5. The first is to plan your new responses to challenging situations. These plans must be written down and learnt. For each of the types of self-sabotage you wrote down in Step 2, write down how you will respond in a similar situation from today forward. Be specific. For example: The next time I am avoiding doing something that should be done I will recognise that I am starting to procrastinate and I will decide to use my anti-procrastination strategy. I will first ask myself, what is the task I am really putting off? It may be something incredibly simple like putting out the washing or making a phone call. Is it that the task is unpleasant or do you risk feeling pain from how someone might react? Is it that you don’t know where to start or that the task is too big? Once I have defined the task I will close my eyes for a minute and imagine the feelings of pleasure and satisfaction I will have from completing the task and conquering my procrastination again. Next I will make up my action plan. For simple tasks my action plan is to “Just Do It”, like the Nike Ad says. I will print out the Nike logo and stick it around my house to remind myself that the best action is to “Just Do It”. If it is a complicated or difficult task I will break it down into simple steps including one “Just Do It” step I can do right now. Finally, after I have done the task I will stop, thank myself for taking action and take pleasure in my achievement. So for each and every self-sabotaging behaviour, write down your strategy for a better outcome.
6. Share your plans with a close friend or family member. Let someone know what you’re working on and ask them to make you accountable to them. Ask them to confront you whenever they see you engaging in any self-sabotaging behaviour. Choose someone you trust and respect, and whose judgement you value. The next part of this is very important. When your friend does confront you, carefully consider the information, then just thank them for telling you and ask them to keep letting you know in the future about such behaviours. Your natural reaction will be to feel defensive but don’t argue or try to justify your behaviour otherwise your friend will be less inclined to give you their honest observations. Evaluate what they have said and either re-commit to using your better strategy or come up with a new one that will help you avoiding repeating the behaviour. Share this with your friend next time you meet and thank them for their help.
7. Tell yourself that you are worth the effort. It is important to say it out loud regularly. People who have fallen into consistent patterns of self-sabotage often have low self-esteem and simply don’t feel they are worthy of experiencing the lives they want. Repeat to yourself that you’re worth the time and effort to change your self-defeating thinking and behaviour.
8. Interrupt your patterns of unhelpful thinking.
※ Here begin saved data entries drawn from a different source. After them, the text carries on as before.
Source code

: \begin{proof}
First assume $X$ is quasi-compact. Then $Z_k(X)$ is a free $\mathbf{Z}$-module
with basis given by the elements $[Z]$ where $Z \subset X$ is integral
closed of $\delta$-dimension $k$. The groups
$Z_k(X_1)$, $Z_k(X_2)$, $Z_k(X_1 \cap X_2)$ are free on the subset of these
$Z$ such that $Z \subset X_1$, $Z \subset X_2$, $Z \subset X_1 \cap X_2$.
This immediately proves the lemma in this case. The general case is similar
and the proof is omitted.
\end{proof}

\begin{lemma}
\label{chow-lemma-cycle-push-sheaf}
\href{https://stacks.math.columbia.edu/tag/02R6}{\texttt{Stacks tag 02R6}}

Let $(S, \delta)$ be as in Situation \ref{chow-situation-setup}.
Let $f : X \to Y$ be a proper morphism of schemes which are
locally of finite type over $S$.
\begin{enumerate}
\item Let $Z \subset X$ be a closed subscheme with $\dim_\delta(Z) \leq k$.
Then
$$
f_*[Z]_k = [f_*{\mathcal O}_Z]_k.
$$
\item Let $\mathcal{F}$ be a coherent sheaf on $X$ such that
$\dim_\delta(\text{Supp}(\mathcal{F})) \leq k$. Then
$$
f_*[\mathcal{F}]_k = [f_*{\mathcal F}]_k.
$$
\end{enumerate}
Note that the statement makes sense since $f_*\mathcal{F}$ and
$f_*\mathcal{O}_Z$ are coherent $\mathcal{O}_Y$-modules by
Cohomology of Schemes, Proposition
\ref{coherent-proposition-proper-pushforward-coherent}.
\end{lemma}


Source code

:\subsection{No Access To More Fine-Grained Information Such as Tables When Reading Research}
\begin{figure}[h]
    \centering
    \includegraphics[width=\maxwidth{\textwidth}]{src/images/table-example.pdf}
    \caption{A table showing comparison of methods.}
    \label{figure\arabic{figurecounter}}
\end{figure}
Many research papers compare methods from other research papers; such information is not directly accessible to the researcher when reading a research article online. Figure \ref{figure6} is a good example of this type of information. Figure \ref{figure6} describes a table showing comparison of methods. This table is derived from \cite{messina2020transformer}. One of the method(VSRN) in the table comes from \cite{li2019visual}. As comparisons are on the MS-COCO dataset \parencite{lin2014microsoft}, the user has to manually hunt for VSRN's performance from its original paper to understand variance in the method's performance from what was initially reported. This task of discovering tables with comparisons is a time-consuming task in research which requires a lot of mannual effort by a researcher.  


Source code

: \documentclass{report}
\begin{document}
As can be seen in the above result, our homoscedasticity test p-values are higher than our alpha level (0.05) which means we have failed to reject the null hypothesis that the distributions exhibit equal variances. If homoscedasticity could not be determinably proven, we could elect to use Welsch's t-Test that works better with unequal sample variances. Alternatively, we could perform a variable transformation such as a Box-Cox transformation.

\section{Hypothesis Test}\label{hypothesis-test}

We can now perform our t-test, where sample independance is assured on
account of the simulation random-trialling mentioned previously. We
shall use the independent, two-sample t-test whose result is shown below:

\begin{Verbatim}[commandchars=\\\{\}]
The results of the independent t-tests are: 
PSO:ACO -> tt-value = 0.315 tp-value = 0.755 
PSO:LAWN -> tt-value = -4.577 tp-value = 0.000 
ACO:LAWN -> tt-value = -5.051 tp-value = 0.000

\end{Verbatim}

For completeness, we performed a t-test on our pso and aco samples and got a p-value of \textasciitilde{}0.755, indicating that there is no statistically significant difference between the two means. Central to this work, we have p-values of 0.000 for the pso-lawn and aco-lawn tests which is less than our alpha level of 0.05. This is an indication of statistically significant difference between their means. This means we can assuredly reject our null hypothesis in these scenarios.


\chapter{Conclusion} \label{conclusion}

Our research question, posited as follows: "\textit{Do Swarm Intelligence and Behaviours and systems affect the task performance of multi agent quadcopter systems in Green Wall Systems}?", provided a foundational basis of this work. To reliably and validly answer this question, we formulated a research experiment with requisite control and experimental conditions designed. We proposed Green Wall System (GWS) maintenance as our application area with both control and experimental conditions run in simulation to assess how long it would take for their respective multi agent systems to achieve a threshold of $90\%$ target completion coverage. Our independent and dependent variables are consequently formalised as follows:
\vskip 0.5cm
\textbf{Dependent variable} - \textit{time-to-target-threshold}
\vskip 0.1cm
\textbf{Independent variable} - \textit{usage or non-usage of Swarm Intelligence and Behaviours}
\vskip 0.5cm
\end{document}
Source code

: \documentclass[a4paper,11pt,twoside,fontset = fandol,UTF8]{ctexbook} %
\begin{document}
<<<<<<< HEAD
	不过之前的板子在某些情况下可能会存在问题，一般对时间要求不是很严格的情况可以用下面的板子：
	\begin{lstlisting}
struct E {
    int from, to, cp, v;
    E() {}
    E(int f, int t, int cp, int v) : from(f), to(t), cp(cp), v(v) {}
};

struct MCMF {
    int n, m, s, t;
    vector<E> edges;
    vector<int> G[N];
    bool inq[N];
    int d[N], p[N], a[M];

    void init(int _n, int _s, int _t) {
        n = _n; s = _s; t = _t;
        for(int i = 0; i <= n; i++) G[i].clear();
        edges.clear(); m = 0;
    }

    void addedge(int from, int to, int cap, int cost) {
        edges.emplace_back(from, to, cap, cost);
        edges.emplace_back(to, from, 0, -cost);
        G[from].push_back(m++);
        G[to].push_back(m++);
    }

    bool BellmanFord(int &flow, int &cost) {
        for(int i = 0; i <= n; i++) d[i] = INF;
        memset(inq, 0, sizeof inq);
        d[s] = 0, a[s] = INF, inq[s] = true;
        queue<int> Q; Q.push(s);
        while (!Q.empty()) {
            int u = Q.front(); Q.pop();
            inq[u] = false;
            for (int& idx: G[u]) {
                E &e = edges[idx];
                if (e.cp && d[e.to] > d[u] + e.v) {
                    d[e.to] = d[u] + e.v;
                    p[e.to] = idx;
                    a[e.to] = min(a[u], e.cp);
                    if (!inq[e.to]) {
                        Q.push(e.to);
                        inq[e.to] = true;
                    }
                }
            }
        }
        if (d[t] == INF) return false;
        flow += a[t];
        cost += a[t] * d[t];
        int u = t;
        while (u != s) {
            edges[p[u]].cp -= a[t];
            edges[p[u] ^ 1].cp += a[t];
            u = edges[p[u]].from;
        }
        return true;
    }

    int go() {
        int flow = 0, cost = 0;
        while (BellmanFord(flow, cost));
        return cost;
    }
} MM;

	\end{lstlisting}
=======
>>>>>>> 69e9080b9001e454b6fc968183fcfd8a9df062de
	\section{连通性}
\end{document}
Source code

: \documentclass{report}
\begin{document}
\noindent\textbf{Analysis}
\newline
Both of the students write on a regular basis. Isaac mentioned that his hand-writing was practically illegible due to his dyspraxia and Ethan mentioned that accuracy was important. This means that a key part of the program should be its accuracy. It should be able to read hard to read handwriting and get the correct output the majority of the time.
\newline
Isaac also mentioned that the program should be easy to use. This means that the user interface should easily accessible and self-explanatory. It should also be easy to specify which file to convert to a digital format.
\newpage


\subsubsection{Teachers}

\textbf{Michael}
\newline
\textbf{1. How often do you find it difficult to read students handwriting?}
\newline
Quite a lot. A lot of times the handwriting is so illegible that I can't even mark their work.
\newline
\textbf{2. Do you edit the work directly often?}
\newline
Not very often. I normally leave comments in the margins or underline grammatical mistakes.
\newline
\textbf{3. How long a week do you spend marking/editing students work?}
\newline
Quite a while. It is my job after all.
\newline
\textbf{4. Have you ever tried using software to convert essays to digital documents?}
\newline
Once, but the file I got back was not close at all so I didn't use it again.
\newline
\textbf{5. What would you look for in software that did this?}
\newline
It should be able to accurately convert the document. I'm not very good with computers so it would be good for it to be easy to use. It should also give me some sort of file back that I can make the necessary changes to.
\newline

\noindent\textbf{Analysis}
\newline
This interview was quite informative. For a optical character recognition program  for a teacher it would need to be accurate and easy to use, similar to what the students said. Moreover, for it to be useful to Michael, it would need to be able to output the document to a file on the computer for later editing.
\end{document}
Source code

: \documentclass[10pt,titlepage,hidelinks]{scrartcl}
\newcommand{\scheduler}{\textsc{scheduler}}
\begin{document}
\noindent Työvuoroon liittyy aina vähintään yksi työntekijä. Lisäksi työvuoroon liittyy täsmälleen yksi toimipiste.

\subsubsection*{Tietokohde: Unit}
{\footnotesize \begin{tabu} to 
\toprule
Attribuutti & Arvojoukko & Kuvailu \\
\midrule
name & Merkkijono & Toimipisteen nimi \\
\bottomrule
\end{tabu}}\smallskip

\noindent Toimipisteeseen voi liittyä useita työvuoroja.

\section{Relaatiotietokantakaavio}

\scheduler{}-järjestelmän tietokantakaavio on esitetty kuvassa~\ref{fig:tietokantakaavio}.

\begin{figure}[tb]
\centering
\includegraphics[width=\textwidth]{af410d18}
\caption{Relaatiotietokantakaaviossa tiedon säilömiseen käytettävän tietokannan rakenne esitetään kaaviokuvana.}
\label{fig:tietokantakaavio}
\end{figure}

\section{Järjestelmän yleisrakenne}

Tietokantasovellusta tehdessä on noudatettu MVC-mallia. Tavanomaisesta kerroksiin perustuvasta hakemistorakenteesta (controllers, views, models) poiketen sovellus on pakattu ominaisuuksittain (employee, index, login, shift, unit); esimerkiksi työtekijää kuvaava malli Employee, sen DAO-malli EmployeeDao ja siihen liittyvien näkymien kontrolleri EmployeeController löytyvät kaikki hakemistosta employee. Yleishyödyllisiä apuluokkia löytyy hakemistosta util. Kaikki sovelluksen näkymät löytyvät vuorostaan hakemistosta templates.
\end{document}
Negative thoughts can lead to self-sabotage. When you recognise that you are having negative or unproductive thinking, do something to interrupt it. Imagine a big red light in your mind, blocking out the negative ideas. Then, imagine a green light while choosing to replace the negative thought with a positive one. For example, let’s say you’re trying to improve your relationship with your partner. Any time you start to have any negative thoughts about them, visualise a big red glaring light or a Stop Sign. Then, think about something that you admire, value or appreciate about them and visualise a green light as you feel the warm feelings of appreciation for that person.
9. Give yourself positive reinforcement. Whenever you realise that you have swapped out a self-limiting behaviour for a positive behaviour in a particular situation, pat yourself on the back. Write it down in a journal so you can look back on what you have achieved. Give yourself a reward because every time you break that old pattern, it is losing its power over you. As you begin to make different choices, you will notice that you are taking less self-sabotaging actions. Enjoy the new feelings and positive emotions and outlook on life.
10. Educate and improve yourself. It has been said that “Five years from today, you will be the same person that you are today, except for the books you read and the people you meet”. Make a point of reading self-improvement books, listening to educational material and meeting and associating with people who inspire you.